Ant-Media-Server
Ant-Media-Server copied to clipboard
ant-media
Dashboard denies access when Ant Media is behind an Apache reverse proxy
Short description
I installed Ant Media Community Edition on Ubuntu 20.04 which was upgraded to 22.04. The dashbord and live streaming work fine using port 5080.
However on the same machine there is also Apache hosting a number websites and I need the dashboard an HLS streams via HTTPS on port 443. So I've also setup a reverse proxy for that as following for a virtual host which is used to access Ant Media:
RewriteEngine on
RewriteCond %{HTTP:Upgrade} =websocket [NC]
RewriteRule /(.*) ws://localhost:5080/$1 [P,L]
RewriteCond %{HTTP:Upgrade} !=websocket [NC]
RewriteRule /(.*) http://localhost:5080/$1 [P,L]
ProxyPass / http://localhost:5080/
ProxyPassReverse / http://localhost:5080/
This worked fine in the past, but after one of the last updates I could not log in to the dashboard any longer as it refuses the access with HTTP 403. However HLS streams still worked fine, so I did not notice that right away and I can't say with which version exactly that started.

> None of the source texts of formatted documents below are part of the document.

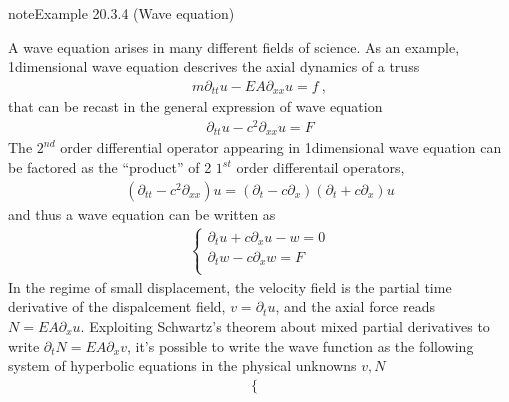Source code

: \documentclass[letterpaper,10pt,english]{jupyterBook}
\begin{document}
\begin{sphinxadmonition}{note}{Example 20.3.4 (Wave equation)}



\sphinxAtStartPar
A wave equation arises in many different fields of science. As an example, 1\sphinxhyphen{}dimensional wave equation descrives the axial dynamics of a truss
\begin{equation*}
\begin{split}m \partial_{tt} u - EA \partial_{xx} u = f \ ,\end{split}
\end{equation*}
\sphinxAtStartPar
that can be recast in the general expression of wave equation
\begin{equation*}
\begin{split}\partial_{tt} u - c^2 \partial_{xx} u = F\end{split}
\end{equation*}
\sphinxAtStartPar
The \(2^{nd}\) order differential operator appearing in 1\sphinxhyphen{}dimensional wave equation can be factored as the “product” of 2 \(1^{st}\) order differentail operators,
\begin{equation*}
\begin{split}\left( \partial_{tt} - c^2 \partial_{xx} \right) u = \left( \partial_t - c \partial_x \right) \left( \partial_t + c \partial_x \right) u\end{split}
\end{equation*}
\sphinxAtStartPar
and thus a wave equation can be written as
\begin{equation*}
\begin{split}\begin{cases}
  \partial_t u + c \partial_x u - w = 0 \\
  \partial_t w - c \partial_x w     = F \\
\end{cases}\end{split}
\end{equation*}
\sphinxAtStartPar
In the regime of small displacement, the velocity field is the partial time derivative of the dispalcement field, \(v = \partial_t u\), and the axial force reads \(N = EA \partial_x u\). Exploiting Schwartz’s theorem about mixed partial derivatives to write \(\partial_t N = EA \partial_x v\), it’s possible to write the wave function as the following system of hyperbolic equations in the physical unknowns \(v, N\)
\begin{equation*}
\begin{split}\begin{cases}

\end{cases}
\end{split}
\end{equation*}
\end{sphinxadmonition}
\end{document}
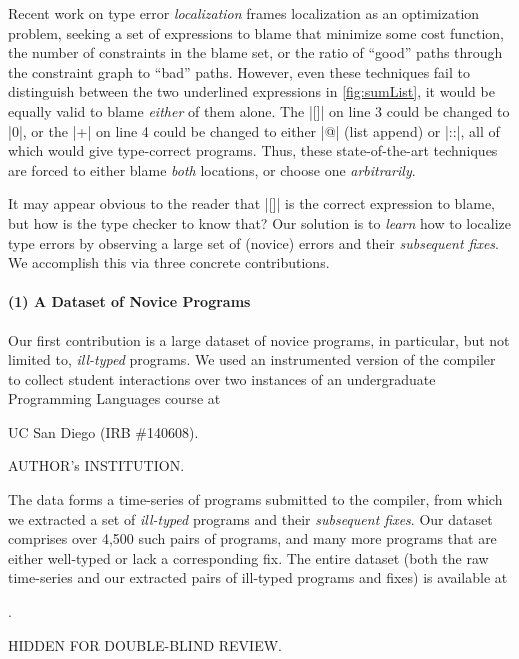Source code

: Recent work on type error \emph{localization}
%
\citep[\eg][]{Zhang2014-lv,Loncaric2016-uk,Pavlinovic2014-mr}
%
frames localization as an optimization problem, seeking a set of
expressions to blame that minimize some cost function, \eg the number of
constraints in the blame set, or the ratio of ``good'' paths through the
constraint graph to ``bad'' paths.
%
However, even these techniques fail to distinguish between the two
underlined expressions in \autoref{fig:sumList}, it would be equally
valid to blame \emph{either} of them alone.
%
The |[]| on line 3 could be changed to |0|, or the |+| on line 4 could
be changed to either |@| (list append) or |::|, all of which would give
type-correct programs.
%
Thus, these state-of-the-art techniques are forced to either blame
\emph{both} locations, or choose one \emph{arbitrarily}.

It may appear obvious to the reader that |[]| is the correct expression
to blame, but how is the type checker to know that?
%
Our solution is to \emph{learn} how to localize type errors by observing
a large set of (novice) errors and their \emph{subsequent fixes}.
%
We accomplish this via three concrete contributions.

\paragraph{\textbf{(1) A Dataset of Novice \ocaml Programs}}
Our first contribution is a large dataset of novice \ocaml programs,
in particular, but not limited to, \emph{ill-typed} programs.
%
We used an instrumented version of the \ocaml compiler to collect
student interactions over two instances of an undergraduate Programming
Languages course at
%
\begin{anonsuppress}
UC San Diego (IRB \#140608).
\end{anonsuppress}
\begin{noanonsuppress}
AUTHOR's INSTITUTION.
\end{noanonsuppress}
%
The data forms a time-series of programs submitted to the \ocaml
compiler, from which we extracted a set of \emph{ill-typed} programs
and their \emph{subsequent fixes}.
%
Our dataset comprises over 4,500 such pairs of programs, and many more
programs that are either well-typed or lack a corresponding fix.
%
The entire dataset (both the raw time-series and our extracted pairs of
ill-typed programs and fixes) is available at
%
\begin{anonsuppress}
.
\end{anonsuppress}
\begin{noanonsuppress}
HIDDEN FOR DOUBLE-BLIND REVIEW.
\end{noanonsuppress}
%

A workaround wich seems to do the trick is to add ProxyAddHeaders off. Then the dashboard does no longer respond with HTP 403. But since I did not find any documentation about this issue I am not sure if this is the intended behaviour or a bug in the context that live streams still worked even without that workaround. Also this lowers security as Ant Media now sees all incoming request as they are coming from 127.0.0.1 and not the real address of the client.
Environment
- Operating system and version: Ubuntu 22.04
- Java version: openjdk 11.0.16 2022-07-19
- Ant Media Server version: Ant Media Community Edition 2.4.3 20220418_2215
- Browser name and version: Vivaldi 5.4.2753.37 (Stable channel) (64-Bit)
Steps to reproduce
- Install Ant Media server on Ubuntu 22.04
- Configure a virtual host in Apache 2.4 which has TLS enabled with the following configuration for the reverse proxy:
RewriteEngine on
RewriteCond %{HTTP:Upgrade} =websocket [NC]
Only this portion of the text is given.